Dicen algunos que, antaño, no faltaban las subastas junto a las
huertas que, no haciendo tanto tiempo, rodeaban la ermita de nuestro
santo, dibujando los mismos huertos el final del pueblo y el
principio de las afueras. Incluso hay quien recuerda la imagen en
procesión por las calles del municipio. Pero estos no son más que
detalles pequeños, cromos en la memoria por donde pasa aquello que
se va perdiendo mientras busca cualquier anclaje con el que evitar
todo el olvido. Incluso en mi mente guardo fracciones, secuencias de
esta festividad que la infancia retuvo para la colección cromática
de mi experiencia. Recuerdo que, siendo yo monaguillo, al limpiar la
imagen del santo para la presentación en su día, acariciaba el
cerdito que por costumbre le acompaña y mi voz de chiquillo, aún
mantenida la inocencia, le anunciaba un paseo callejero que ya nunca
llegó. Y recuerdo la costumbre gastronómica de las tortitas
mojadas, hasta empaparse, en espeso chocolate. El ritual de su
preparación casera a base de masa fina pasada por el rodillo y
cortada, si el paño de harina, agua algo caliente, bicarbonato (para
que suba un poco) y sal lo permitía, en trozos más alargados que
anchos y fritos en aceite limpio de oliva. Luego la familia unida en
tradición hasta dar cumplida cuenta del volumen de masa frita
presentada en varias bandejas. Y, cuando la noche lo permitía,
salíamos para cumplir con el ritual del fuego. El encendido de
luminarias que congregaba, por barrios, a los vecinos del pueblo
animando a tertulias, juegos infantiles y coqueteos con el peligro,
mientras saltábamos de un lado al otro de la lumbre cuando, una vez
calmada la llama, se extendían las ascuas ensanchando y alargando la
superficie de riesgo. Era el miedo y no la valentía quien impulsaba
entonces nuestros cuerpos dibujando el arco del triunfo, la victoria
sobre el volcán y maquillando de rojo intenso el perfil de nuestro
rostro.
Y apenas queda esto.
Cromos en la memoria de cada uno. Las tortitas aún hay quien las
hace, cada uno con algún detalle en su receta. Las lumbres todavía
se encienden pero ya nada es como lo fue. Ni el fuego ni la masa
tienen la vitalidad de la tradición, aunque perviven en la fuerza de
la costumbre.
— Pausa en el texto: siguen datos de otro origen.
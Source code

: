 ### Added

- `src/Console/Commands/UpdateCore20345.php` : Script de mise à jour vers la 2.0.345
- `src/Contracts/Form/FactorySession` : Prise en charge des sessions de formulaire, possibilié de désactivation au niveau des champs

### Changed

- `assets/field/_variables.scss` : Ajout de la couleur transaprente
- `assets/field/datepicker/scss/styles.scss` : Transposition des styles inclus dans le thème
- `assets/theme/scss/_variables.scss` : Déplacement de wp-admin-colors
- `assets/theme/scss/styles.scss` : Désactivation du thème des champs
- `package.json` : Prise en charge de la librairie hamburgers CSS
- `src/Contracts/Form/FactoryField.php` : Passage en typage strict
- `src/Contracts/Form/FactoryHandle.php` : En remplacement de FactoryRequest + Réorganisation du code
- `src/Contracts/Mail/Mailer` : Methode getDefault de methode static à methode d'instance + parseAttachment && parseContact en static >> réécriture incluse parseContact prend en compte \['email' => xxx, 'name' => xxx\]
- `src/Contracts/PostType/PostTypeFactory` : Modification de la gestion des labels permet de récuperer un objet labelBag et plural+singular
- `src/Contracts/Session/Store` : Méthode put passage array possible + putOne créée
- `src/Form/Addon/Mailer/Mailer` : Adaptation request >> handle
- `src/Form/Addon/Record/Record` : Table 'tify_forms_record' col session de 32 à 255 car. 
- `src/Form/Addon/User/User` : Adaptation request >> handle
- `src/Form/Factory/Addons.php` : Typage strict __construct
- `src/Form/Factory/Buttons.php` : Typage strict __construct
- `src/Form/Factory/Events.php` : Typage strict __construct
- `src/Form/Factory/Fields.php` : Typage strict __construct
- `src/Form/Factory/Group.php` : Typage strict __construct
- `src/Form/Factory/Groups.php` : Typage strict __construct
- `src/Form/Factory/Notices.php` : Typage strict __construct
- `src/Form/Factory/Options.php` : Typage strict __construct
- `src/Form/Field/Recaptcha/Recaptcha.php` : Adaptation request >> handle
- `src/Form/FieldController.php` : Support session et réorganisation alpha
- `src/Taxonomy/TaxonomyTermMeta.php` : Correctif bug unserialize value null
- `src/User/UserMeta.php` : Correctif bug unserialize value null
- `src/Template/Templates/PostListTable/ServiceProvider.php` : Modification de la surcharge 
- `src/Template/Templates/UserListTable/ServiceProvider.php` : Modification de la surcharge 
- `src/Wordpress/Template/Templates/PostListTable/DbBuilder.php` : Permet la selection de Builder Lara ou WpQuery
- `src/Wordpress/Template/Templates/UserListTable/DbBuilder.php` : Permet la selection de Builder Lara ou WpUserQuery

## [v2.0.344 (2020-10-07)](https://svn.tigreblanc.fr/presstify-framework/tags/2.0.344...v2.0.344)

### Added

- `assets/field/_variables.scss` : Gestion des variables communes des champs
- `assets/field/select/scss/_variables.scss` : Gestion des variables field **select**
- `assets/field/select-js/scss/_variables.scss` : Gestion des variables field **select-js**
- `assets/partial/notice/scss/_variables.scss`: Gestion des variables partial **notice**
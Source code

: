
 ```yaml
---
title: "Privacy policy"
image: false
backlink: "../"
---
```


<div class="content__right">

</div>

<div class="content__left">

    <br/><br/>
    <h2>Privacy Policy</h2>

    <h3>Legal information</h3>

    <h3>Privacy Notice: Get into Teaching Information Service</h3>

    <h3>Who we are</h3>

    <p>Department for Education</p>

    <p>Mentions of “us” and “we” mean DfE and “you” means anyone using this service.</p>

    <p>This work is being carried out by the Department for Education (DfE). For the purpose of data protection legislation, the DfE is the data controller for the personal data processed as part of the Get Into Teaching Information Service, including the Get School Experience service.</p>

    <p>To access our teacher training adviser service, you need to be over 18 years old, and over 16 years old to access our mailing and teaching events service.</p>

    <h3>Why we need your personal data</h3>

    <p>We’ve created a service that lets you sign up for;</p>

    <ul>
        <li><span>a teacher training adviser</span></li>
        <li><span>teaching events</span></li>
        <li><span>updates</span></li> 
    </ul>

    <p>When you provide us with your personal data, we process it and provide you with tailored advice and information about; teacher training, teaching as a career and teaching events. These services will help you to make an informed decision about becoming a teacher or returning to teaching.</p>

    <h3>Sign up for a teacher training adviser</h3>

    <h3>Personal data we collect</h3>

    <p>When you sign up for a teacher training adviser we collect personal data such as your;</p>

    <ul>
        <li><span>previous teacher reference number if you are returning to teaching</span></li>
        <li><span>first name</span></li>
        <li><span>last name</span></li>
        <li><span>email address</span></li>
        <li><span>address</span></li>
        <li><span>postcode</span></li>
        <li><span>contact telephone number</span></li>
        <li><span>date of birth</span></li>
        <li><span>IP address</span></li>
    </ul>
La luz anaranjada que en la noche de San Antón libera
efímeras estrellas, la luz incandescente del monje pobre sigue
prendiendo, pero San Antón se presenta desde los últimos eneros
como una fiesta casi abandonada. Incluso su ermita no es ya su casa
ni queda en las afueras del pueblo, más bien se diría que se trata
de una burla en los planos turísticos que pasan por su apunte con la
misma indiferencia que muestran los vecinos al pasar por su fachada.
Los niños, adolescentes o adultos, faltos de miedo y valentía, no
saltan sobre el fuego y el vigor de la tertulia se crece sobre
pancetas y embutidos frescos, puestos sobre las ascuas. No dicta la
nostalgia el ritmo de mi palabra, ni obtiene su sabor de cosas que ya
no son si se han perdido con la verdad del tiempo. Pero, si es por
abandono, la nostalgia es una queja que reivindica las manchas en la
túnica del santo pobre, patrón de mascotas y panaderos. Si es por
abandono, mi memoria y la memoria de aquellos que recuerdan otro modo
de sentir la fiesta, reivindican la altura del fuego, la identidad de
San Antón y su regreso pasada la mitad de enero. Y tal vez sería
un buen acierto pedir a la crisis una reforma profunda de la que fue,
y guarda tronos, la ermita del viejo monje.